Please write out every record exactly, but keep any images out of it.

━━ Data under study ━━

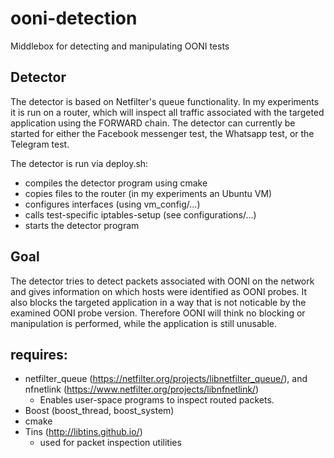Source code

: # ooni-detection
Middlebox for detecting and manipulating OONI tests

## Detector
The detector is based on Netfilter's queue functionality. In my experiments it is run on a router, 
which will inspect all traffic associated with the targeted application using the FORWARD chain. The 
detector can currently be started for either the Facebook messenger test, the Whatsapp test, or the 
Telegram test.

The detector is run via deploy.sh:
 - compiles the detector program using cmake
 - copies files to the router (in my experiments an Ubuntu VM)
 - configures interfaces (using vm_config/...)
 - calls test-specific iptables-setup (see configurations/...)
 - starts the detector program
 
## Goal
The detector tries to detect packets associated with OONI on the network and gives information on 
which hosts were identified as OONI probes. It also blocks the targeted application in a way that 
is not noticable by the examined OONI probe version.
Therefore OONI will think no blocking or manipulation is performed, while the application is still unusable.

## requires:
 - netfilter_queue (https://netfilter.org/projects/libnetfilter_queue/), and nfnetlink (https://www.netfilter.org/projects/libnfnetlink/)
   * Enables user-space programs to inspect routed packets.
 - Boost (boost_thread, boost_system)
 - cmake
 - Tins (http://libtins.github.io/)
   * used for packet inspection utilities
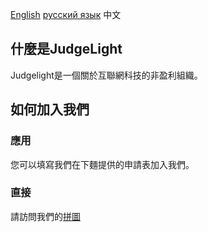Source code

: [English](https://main.judgelight.org/) [русский язык](https://main.judgelight.org/ru/) 中文
## 什麼是JudgeLight
Judgelight是一個關於互聯網科技的非盈利組織。
## 如何加入我們
### 應用
您可以填寫我們在下麵提供的申請表加入我們。
### 直接
請訪問我們的[拼圖](https://puzzle.judgelight.org)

━━━

### Response to this task
Source code

: # ooni-detection
Middlebox for detecting and manipulating OONI tests

## Detector
The detector is based on Netfilter's queue functionality. In my experiments it is run on a router, 
which will inspect all traffic associated with the targeted application using the FORWARD chain. The 
detector can currently be started for either the Facebook messenger test, the Whatsapp test, or the 
Telegram test.

The detector is run via deploy.sh:
 - compiles the detector program using cmake
 - copies files to the router (in my experiments an Ubuntu VM)
 - configures interfaces (using vm_config/...)
 - calls test-specific iptables-setup (see configurations/...)
 - starts the detector program
 
## Goal
The detector tries to detect packets associated with OONI on the network and gives information on 
which hosts were identified as OONI probes. It also blocks the targeted application in a way that 
is not noticable by the examined OONI probe version.
Therefore OONI will think no blocking or manipulation is performed, while the application is still unusable.

## requires:
 - netfilter_queue (https://netfilter.org/projects/libnetfilter_queue/), and nfnetlink (https://www.netfilter.org/projects/libnfnetlink/)
   * Enables user-space programs to inspect routed packets.
 - Boost (boost_thread, boost_system)
 - cmake
 - Tins (http://libtins.github.io/)
   * used for packet inspection utilities
Source code

: [English](https://main.judgelight.org/) [русский язык](https://main.judgelight.org/ru/) 中文
## 什麼是JudgeLight
Judgelight是一個關於互聯網科技的非盈利組織。
## 如何加入我們
### 應用
您可以填寫我們在下麵提供的申請表加入我們。
### 直接
請訪問我們的[拼圖](https://puzzle.judgelight.org)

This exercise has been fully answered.